In all age groups presently studied, the density of PGP nerves was highest in the sinus node, and showed a decreasing gradient from the sinus node, through the atrioventricular node to the bundle branches. This density gradient is similar to that reported in the sympathetic innervation of the conduction system of the canine heart (Ursell et al., 1990). It is dissimilar from that in the guinea pig (Crick et al., 1996), where all regions of the conduction system possess a similar density of PGP nerves. These findings illustrate the species variation that occurs with respect to cardiac innervation. Furthermore, the density of PGP nerves in all regions of the conduction system increased from infancy to childhood when the adult pattern was established, and declined in the elders to a level lower than that found in infants.

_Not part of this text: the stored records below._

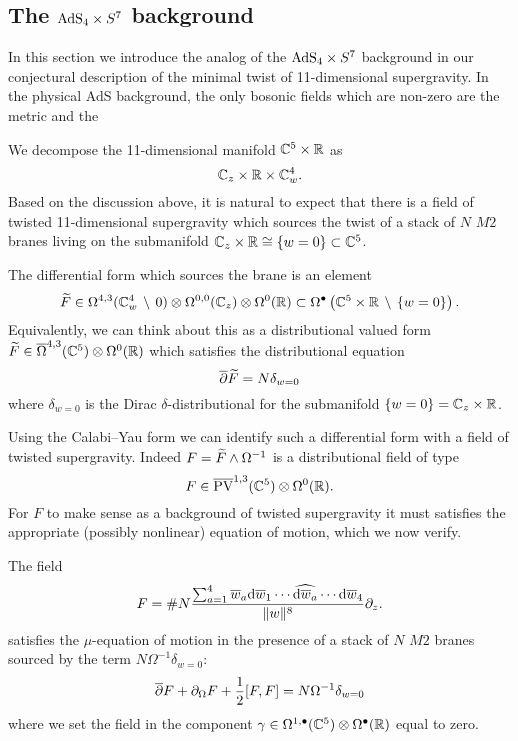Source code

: \subsection{The ${\rm AdS}_4 \times S^7$ background}

In this section we introduce the analog of the ${\rm AdS}_4 \times S^7$ background in our conjectural description of the minimal twist of 11-dimensional supergravity. 
In the physical AdS background, the only bosonic fields which are non-zero are the metric and the 

\parsec[]

We decompose the 11-dimensional manifold $\mathbb C^5 \times \mathbb R$ as
\[
\mathbb C_z \times \mathbb R \times \mathbb C^4_w .
\]
Based on the discussion above, it is natural to expect that there is a field of twisted 11-dimensional supergravity which sources the twist of a stack of $N$ $M2$ branes living on the submanifold $\mathbb C_z \times \mathbb R \cong \{w=0\} \subset \mathbb C^5$. 

The differential form which sources the brane is an element
\[
\widetilde{F} \in \Omega^{4,3} (\mathbb C^4_w \, \setminus \, 0) \otimes \Omega^{0,0} (\mathbb C_z) \otimes \Omega^{0} (\mathbb R) \subset \Omega^{\bullet} \left(\mathbb C^5 \times \mathbb R \, \setminus \, \{w=0\}\right) .
\]
Equivalently, we can think about this as a distributional valued form $\widetilde{F} \in \overline{\Omega}^{4,3}(\mathbb C^5) \otimes \Omega^0 (\mathbb R)$ which satisfies the distributional equation
\[
\overline{\partial} \widetilde{F} = N \delta_{w=0} 
\]
where $\delta_{w=0}$ is the Dirac $\delta$-distributional for the submanifold $\{w=0\} = \mathbb C_z \times \mathbb R$. 

Using the Calabi--Yau form we can identify such a differential form with a field of twisted supergravity. 
Indeed $F = \widetilde{F} \wedge \Omega^{-1}$ is a distributional field of type
\[
F \in \overline{{\rm PV}}^{1,3}(\mathbb C^5) \otimes \Omega^0 (\mathbb R) .
\]
For $F$ to make sense as a background of twisted supergravity it must satisfies the appropriate (possibly nonlinear) equation of motion, which we now verify. 

\begin{lem}
The field 
\[
F = \# N \frac{\sum_{a=1}^4 \overline{w}_a {\rm d} \overline{w}_1 \cdots \widehat{{\rm d} \overline{w}_a} \cdots {\rm d} \overline{w}_4}{\|w\|^{8}} \partial_z .
\]
satisfies the $\mu$-equation of motion in the presence of a stack of $N$ $M2$ branes sourced by the term $N \Omega^{-1} \delta_{w=0}$:
\[
\overline{\partial} F + \partial_{\Omega} F + \frac12 [F, F] = N \Omega^{-1} \delta_{w=0} 
\]
where we set the field in the component $\gamma \in \Omega^{1,\bullet}(\mathbb C^5) \otimes \Omega^\bullet(\mathbb R)$ equal to zero. 
\end{lem}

It is also of interest to compare the pattern of PGP innervation of the bundle branches in infants and adults. In infants, only scattered PGP nerves were found focally in the proximal portion of the bundle branches, and were extremely sparse in the distal portion. In contrast, not only did the density of PGP innervation in the proximal portion of the bundle branches in adults exceed that in infants, but moderate number of PGP nerves were also seen in the distal portion. The extension of PGP innervation from the proximal to the distal portion of the bundle branches with growth indicates that in addition to the para-arterial route as suggested by Forsgren (1987), this parafascicular route constitutes an alternative pathway for the innervation of the conduction system of the human heart during development.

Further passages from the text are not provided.